** Opening Information block **

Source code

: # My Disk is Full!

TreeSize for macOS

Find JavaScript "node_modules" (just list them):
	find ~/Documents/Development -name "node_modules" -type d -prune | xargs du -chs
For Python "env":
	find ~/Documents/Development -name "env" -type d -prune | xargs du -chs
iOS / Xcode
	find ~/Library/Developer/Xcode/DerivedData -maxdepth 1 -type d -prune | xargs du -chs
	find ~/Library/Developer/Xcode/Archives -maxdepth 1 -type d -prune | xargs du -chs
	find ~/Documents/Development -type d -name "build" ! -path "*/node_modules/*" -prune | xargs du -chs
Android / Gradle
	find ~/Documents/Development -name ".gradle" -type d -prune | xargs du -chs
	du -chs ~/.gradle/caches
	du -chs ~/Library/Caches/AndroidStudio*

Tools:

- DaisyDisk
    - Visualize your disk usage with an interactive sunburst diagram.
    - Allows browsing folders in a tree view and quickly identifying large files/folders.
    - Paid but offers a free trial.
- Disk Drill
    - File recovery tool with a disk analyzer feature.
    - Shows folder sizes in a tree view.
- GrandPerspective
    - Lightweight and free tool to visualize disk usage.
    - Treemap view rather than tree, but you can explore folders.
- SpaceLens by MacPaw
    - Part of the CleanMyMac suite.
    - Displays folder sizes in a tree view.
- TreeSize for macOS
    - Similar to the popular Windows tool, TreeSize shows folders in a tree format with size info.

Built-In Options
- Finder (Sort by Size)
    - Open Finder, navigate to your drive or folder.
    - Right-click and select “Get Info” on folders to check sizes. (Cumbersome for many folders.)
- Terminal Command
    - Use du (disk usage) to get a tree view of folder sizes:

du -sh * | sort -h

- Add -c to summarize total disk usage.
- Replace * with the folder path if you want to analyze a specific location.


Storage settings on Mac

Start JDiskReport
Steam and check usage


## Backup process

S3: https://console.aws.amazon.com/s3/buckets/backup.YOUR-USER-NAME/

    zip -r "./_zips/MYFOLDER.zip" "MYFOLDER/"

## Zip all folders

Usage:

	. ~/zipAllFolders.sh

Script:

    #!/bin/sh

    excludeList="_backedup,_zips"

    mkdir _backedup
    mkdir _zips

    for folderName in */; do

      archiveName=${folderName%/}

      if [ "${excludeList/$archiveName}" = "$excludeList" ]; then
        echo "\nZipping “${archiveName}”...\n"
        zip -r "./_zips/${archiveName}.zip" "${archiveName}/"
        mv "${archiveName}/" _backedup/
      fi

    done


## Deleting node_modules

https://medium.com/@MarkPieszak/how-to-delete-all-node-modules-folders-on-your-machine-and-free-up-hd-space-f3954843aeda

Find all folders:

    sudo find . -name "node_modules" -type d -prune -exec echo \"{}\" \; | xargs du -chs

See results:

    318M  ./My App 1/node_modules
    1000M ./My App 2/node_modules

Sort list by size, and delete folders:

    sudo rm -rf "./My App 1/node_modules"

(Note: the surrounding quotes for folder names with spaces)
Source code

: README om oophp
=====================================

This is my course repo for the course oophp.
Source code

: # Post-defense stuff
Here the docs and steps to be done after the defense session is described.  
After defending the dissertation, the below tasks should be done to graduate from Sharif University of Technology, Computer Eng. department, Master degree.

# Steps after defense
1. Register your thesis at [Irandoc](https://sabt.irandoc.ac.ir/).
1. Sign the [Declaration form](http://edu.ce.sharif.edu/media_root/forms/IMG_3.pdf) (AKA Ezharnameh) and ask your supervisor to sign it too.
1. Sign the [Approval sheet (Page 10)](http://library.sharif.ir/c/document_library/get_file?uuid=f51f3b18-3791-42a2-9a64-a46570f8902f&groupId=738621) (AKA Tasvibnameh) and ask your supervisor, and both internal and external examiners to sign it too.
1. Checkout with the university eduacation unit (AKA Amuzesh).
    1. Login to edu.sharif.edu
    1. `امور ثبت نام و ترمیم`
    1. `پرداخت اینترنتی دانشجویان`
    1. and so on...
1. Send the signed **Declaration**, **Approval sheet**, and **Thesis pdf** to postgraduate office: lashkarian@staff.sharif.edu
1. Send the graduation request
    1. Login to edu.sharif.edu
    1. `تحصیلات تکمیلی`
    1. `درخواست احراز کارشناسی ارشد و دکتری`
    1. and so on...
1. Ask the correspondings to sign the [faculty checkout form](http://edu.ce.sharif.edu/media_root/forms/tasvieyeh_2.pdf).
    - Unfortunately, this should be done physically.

** Closing Information block **

▶ [What is required] Among the records, find every line with the word "delete" and copy it.

▶ [Worked solution]
https://medium.com/@MarkPieszak/how-to-delete-all-node-modules-folders-on-your-machine-and-free-up-hd-space-f3954843aeda
Sort list by size, and delete folders:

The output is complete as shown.